Line by line, write out the material exactly.
*** Begin section ***
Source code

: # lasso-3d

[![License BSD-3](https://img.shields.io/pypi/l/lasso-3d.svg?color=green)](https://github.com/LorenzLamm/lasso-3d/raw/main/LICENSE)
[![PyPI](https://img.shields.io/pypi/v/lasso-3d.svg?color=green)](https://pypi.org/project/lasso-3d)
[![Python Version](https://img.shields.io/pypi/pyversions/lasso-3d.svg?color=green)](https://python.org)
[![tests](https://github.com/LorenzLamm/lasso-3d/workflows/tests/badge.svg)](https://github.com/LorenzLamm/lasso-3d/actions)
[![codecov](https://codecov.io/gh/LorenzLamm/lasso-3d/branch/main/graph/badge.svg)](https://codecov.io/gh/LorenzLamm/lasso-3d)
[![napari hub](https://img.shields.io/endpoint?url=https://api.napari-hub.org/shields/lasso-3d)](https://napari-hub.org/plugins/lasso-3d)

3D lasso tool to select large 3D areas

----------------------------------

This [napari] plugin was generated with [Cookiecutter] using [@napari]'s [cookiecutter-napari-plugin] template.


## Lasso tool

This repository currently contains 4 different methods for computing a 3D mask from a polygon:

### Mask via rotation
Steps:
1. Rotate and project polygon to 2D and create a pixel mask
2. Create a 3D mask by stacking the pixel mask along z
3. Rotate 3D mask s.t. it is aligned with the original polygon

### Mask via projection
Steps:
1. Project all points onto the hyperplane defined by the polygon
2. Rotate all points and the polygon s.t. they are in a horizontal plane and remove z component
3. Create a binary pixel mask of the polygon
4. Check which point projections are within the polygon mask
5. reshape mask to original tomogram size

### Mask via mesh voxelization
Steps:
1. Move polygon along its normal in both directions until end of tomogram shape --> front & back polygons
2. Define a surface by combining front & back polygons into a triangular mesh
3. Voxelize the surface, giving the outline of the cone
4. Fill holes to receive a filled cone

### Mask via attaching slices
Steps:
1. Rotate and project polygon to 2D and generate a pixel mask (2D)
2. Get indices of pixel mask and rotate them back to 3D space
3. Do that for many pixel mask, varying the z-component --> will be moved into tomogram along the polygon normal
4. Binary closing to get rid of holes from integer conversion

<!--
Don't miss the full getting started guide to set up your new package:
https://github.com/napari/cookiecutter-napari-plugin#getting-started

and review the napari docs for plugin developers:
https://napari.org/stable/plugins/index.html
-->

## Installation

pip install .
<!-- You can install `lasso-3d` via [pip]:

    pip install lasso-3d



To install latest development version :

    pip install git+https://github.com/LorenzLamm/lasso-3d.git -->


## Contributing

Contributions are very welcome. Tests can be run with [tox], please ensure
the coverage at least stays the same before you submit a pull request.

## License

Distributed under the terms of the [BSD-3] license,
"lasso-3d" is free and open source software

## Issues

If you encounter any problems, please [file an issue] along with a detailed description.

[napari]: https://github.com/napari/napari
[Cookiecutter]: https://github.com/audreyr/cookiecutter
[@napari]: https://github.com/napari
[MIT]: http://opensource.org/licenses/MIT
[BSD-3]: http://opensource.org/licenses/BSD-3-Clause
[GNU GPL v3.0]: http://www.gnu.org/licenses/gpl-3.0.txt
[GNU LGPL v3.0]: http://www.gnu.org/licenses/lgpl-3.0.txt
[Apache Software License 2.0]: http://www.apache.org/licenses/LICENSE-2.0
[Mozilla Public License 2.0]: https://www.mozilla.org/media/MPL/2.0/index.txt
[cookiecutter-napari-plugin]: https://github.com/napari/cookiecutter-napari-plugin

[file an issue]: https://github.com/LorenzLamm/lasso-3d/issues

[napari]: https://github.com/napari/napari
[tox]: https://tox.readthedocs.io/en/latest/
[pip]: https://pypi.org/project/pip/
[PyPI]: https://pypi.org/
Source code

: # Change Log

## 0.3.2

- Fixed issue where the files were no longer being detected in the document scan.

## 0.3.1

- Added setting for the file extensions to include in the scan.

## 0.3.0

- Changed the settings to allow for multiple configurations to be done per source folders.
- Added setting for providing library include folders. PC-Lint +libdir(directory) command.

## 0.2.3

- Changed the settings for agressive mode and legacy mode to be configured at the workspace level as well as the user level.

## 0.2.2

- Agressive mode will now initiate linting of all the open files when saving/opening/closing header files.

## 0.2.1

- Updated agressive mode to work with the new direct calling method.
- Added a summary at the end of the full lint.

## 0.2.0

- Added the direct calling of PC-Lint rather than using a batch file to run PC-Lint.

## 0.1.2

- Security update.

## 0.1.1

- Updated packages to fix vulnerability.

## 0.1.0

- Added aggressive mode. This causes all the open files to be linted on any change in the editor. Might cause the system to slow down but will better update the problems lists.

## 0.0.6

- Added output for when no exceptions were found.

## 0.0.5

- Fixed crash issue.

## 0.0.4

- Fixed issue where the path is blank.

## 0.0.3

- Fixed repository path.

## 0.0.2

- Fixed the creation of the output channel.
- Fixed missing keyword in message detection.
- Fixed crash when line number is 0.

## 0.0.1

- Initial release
*** End section ***
SOLUTION FOR THIS PROBLEM:
Source code

: # lasso-3d

[![License BSD-3](https://img.shields.io/pypi/l/lasso-3d.svg?color=green)](https://github.com/LorenzLamm/lasso-3d/raw/main/LICENSE)
[![PyPI](https://img.shields.io/pypi/v/lasso-3d.svg?color=green)](https://pypi.org/project/lasso-3d)
[![Python Version](https://img.shields.io/pypi/pyversions/lasso-3d.svg?color=green)](https://python.org)
[![tests](https://github.com/LorenzLamm/lasso-3d/workflows/tests/badge.svg)](https://github.com/LorenzLamm/lasso-3d/actions)
[![codecov](https://codecov.io/gh/LorenzLamm/lasso-3d/branch/main/graph/badge.svg)](https://codecov.io/gh/LorenzLamm/lasso-3d)
[![napari hub](https://img.shields.io/endpoint?url=https://api.napari-hub.org/shields/lasso-3d)](https://napari-hub.org/plugins/lasso-3d)

3D lasso tool to select large 3D areas

----------------------------------

This [napari] plugin was generated with [Cookiecutter] using [@napari]'s [cookiecutter-napari-plugin] template.


## Lasso tool

This repository currently contains 4 different methods for computing a 3D mask from a polygon:

### Mask via rotation
Steps:
1. Rotate and project polygon to 2D and create a pixel mask
2. Create a 3D mask by stacking the pixel mask along z
3. Rotate 3D mask s.t. it is aligned with the original polygon

### Mask via projection
Steps:
1. Project all points onto the hyperplane defined by the polygon
2. Rotate all points and the polygon s.t. they are in a horizontal plane and remove z component
3. Create a binary pixel mask of the polygon
4. Check which point projections are within the polygon mask
5. reshape mask to original tomogram size

### Mask via mesh voxelization
Steps:
1. Move polygon along its normal in both directions until end of tomogram shape --> front & back polygons
2. Define a surface by combining front & back polygons into a triangular mesh
3. Voxelize the surface, giving the outline of the cone
4. Fill holes to receive a filled cone

### Mask via attaching slices
Steps:
1. Rotate and project polygon to 2D and generate a pixel mask (2D)
2. Get indices of pixel mask and rotate them back to 3D space
3. Do that for many pixel mask, varying the z-component --> will be moved into tomogram along the polygon normal
4. Binary closing to get rid of holes from integer conversion

<!--
Don't miss the full getting started guide to set up your new package:
https://github.com/napari/cookiecutter-napari-plugin#getting-started

and review the napari docs for plugin developers:
https://napari.org/stable/plugins/index.html
-->

## Installation

pip install .
<!-- You can install `lasso-3d` via [pip]:

    pip install lasso-3d



To install latest development version :

    pip install git+https://github.com/LorenzLamm/lasso-3d.git -->


## Contributing

Contributions are very welcome. Tests can be run with [tox], please ensure
the coverage at least stays the same before you submit a pull request.

## License

Distributed under the terms of the [BSD-3] license,
"lasso-3d" is free and open source software

## Issues

If you encounter any problems, please [file an issue] along with a detailed description.

[napari]: https://github.com/napari/napari
[Cookiecutter]: https://github.com/audreyr/cookiecutter
[@napari]: https://github.com/napari
[MIT]: http://opensource.org/licenses/MIT
[BSD-3]: http://opensource.org/licenses/BSD-3-Clause
[GNU GPL v3.0]: http://www.gnu.org/licenses/gpl-3.0.txt
[GNU LGPL v3.0]: http://www.gnu.org/licenses/lgpl-3.0.txt
[Apache Software License 2.0]: http://www.apache.org/licenses/LICENSE-2.0
[Mozilla Public License 2.0]: https://www.mozilla.org/media/MPL/2.0/index.txt
[cookiecutter-napari-plugin]: https://github.com/napari/cookiecutter-napari-plugin

[file an issue]: https://github.com/LorenzLamm/lasso-3d/issues

[napari]: https://github.com/napari/napari
[tox]: https://tox.readthedocs.io/en/latest/
[pip]: https://pypi.org/project/pip/
[PyPI]: https://pypi.org/
Source code

: # Change Log

## 0.3.2

- Fixed issue where the files were no longer being detected in the document scan.

## 0.3.1

- Added setting for the file extensions to include in the scan.

## 0.3.0

- Changed the settings to allow for multiple configurations to be done per source folders.
- Added setting for providing library include folders. PC-Lint +libdir(directory) command.

## 0.2.3

- Changed the settings for agressive mode and legacy mode to be configured at the workspace level as well as the user level.

## 0.2.2

- Agressive mode will now initiate linting of all the open files when saving/opening/closing header files.

## 0.2.1

- Updated agressive mode to work with the new direct calling method.
- Added a summary at the end of the full lint.

## 0.2.0

- Added the direct calling of PC-Lint rather than using a batch file to run PC-Lint.

## 0.1.2

- Security update.

## 0.1.1

- Updated packages to fix vulnerability.

## 0.1.0

- Added aggressive mode. This causes all the open files to be linted on any change in the editor. Might cause the system to slow down but will better update the problems lists.

## 0.0.6

- Added output for when no exceptions were found.

## 0.0.5

- Fixed crash issue.

## 0.0.4

- Fixed issue where the path is blank.

## 0.0.3

- Fixed repository path.

## 0.0.2

- Fixed the creation of the output channel.
- Fixed missing keyword in message detection.
- Fixed crash when line number is 0.

## 0.0.1

- Initial release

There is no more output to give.